There is increasing evidence that the vestibular system is not only involved in perception, oculomotor and postural control, but also takes part in spatial cognition. In particular, how animals and human navigate in space – i.e. integrate and memorize the paths taken, elaborate and use cognitive maps of the spatial displacements – has been associated with vestibular processing (Berthoz et al., 1995, Mittelstaedt, 1999, Smith et al., 2010). In addition, vestibular signals, and the neural structures involved in vestibular processing, are crucial for distinguishing self-motion and object-motion (Straube and Brandt, 1987), perceiving the world as upright (Brandt and Dieterich, 1994, Lopez et al., 2007, Mittelstaedt, 1999), elaborating an internal model of gravity and of one's body motion (Angelaki et al., 2004, Merfeld et al., 1999), as well as for visual perception related to gravity (Indovina et al., 2005, Lopez et al., 2009). More recent studies conducted in neurological patients even suggested that vestibular signals are crucial for various aspects of one's body perception and awareness (Bottini et al., 1995, Vallar et al., 1993), and more generally for human bodily self-consciousness (Blanke et al., 2002, Lopez et al., 2008).

Thus, the understanding of the neural correlates of these aspects of vestibular function (spatial perception and cognition, spatial navigation, and own body perception), as well as the understanding of the complex spatial and bodily symptoms observed in patients suffering from vestibular disorders, necessitate a clear description of the vestibular pathways to the thalamus and cerebral cortex. Yet, as compared to what is known about the central structures involved in visual, auditory and somatosensory processing, only a few comprehensive reviews have been written on the localization of the vestibular thalamus and cortex in the last 25 years (see Berthoz, 1996, Brandt and Dieterich, 1999, Fredrickson and Rubin, 1986, Fukushima, 1997, Guldin and Grüsser, 1998; for reviews up to 1999). Electrophysiological and tracer studies in animals have identified at least ten regions that are clearly involved in vestibular processing and that are widely distributed in parieto-insular, somatosensory, posterior parietal, and frontal cortices. As early as the 1990s, with the development of functional neuroimaging in human neuroscience, the number of studies aiming at determining the corresponding vestibular regions in the human brain has increased considerably. The variety of the techniques used for determining vestibular projections (cold and warm caloric vestibular stimulation, monaural or binaural galvanic vestibular stimulation, auditory stimulation) has led to a large body of functional and anatomical data, which has not been reviewed recently and systematically compared between animals and humans.

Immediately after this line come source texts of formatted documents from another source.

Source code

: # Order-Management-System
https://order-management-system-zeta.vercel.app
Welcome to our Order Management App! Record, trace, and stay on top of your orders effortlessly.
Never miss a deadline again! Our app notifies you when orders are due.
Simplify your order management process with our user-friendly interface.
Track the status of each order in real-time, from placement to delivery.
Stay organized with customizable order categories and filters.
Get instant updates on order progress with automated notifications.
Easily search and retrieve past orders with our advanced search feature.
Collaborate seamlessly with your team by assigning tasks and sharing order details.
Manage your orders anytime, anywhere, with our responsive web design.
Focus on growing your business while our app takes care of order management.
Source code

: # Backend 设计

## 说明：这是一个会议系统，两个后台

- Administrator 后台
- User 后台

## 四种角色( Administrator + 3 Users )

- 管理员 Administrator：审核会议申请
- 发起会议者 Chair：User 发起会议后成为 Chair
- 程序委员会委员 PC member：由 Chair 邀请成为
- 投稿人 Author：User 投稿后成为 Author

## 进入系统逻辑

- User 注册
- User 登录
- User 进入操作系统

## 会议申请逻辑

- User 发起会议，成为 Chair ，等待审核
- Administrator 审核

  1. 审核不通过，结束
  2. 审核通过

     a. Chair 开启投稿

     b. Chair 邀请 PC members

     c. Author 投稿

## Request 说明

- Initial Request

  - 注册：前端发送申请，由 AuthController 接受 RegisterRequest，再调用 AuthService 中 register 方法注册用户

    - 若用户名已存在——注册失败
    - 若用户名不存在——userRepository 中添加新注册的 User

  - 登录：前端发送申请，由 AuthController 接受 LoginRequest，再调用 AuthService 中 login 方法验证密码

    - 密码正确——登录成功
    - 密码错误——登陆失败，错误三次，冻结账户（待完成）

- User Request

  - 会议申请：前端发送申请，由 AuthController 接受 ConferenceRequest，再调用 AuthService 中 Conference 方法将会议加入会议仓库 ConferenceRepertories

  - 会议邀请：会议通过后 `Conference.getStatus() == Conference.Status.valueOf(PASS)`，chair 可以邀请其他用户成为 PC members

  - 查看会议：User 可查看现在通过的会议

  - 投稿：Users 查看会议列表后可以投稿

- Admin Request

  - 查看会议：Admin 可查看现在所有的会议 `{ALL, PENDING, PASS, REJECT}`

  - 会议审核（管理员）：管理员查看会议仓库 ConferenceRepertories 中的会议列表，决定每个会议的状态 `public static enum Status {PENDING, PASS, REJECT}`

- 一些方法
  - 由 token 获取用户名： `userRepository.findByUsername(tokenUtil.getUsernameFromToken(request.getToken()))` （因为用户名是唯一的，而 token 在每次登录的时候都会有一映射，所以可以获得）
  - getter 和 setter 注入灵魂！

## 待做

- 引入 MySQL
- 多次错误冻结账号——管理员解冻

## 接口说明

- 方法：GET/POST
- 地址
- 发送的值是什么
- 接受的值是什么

The aim of the present review is to summarize current knowledge on the anatomy of the vestibulothalamocortical system by establishing theoretical connections between data from animal electrophysiology and neuroanatomy with data from functional neuroimagery and neurology in humans. The latter include electrical stimulation of the cortex in epileptic patients and the description of patients with focal brain damage reporting vestibular dysfunctions. As the anatomy and physiology of the vestibular nuclei and cerebellum have been largely described in the literature (Angelaki and Cullen, 2008, Barmack, 2003, Berthoz and Vidal, 1993, Carpenter, 1988, Cullen et al., 2003, Lacour and Borel, 1993), the present review focuses on the identification of the multiple thalamic nuclei and cortical areas receiving vestibular inputs in animals and humans. Moreover, because the electrophysiological responses of single neurons in vestibular cortex have been reviewed in detail previously (Angelaki and Cullen, 2008, Berthoz, 1996, Fukushima, 1997, Grüsser et al., 1994, Guldin and Grüsser, 1998), they will not be discussed here.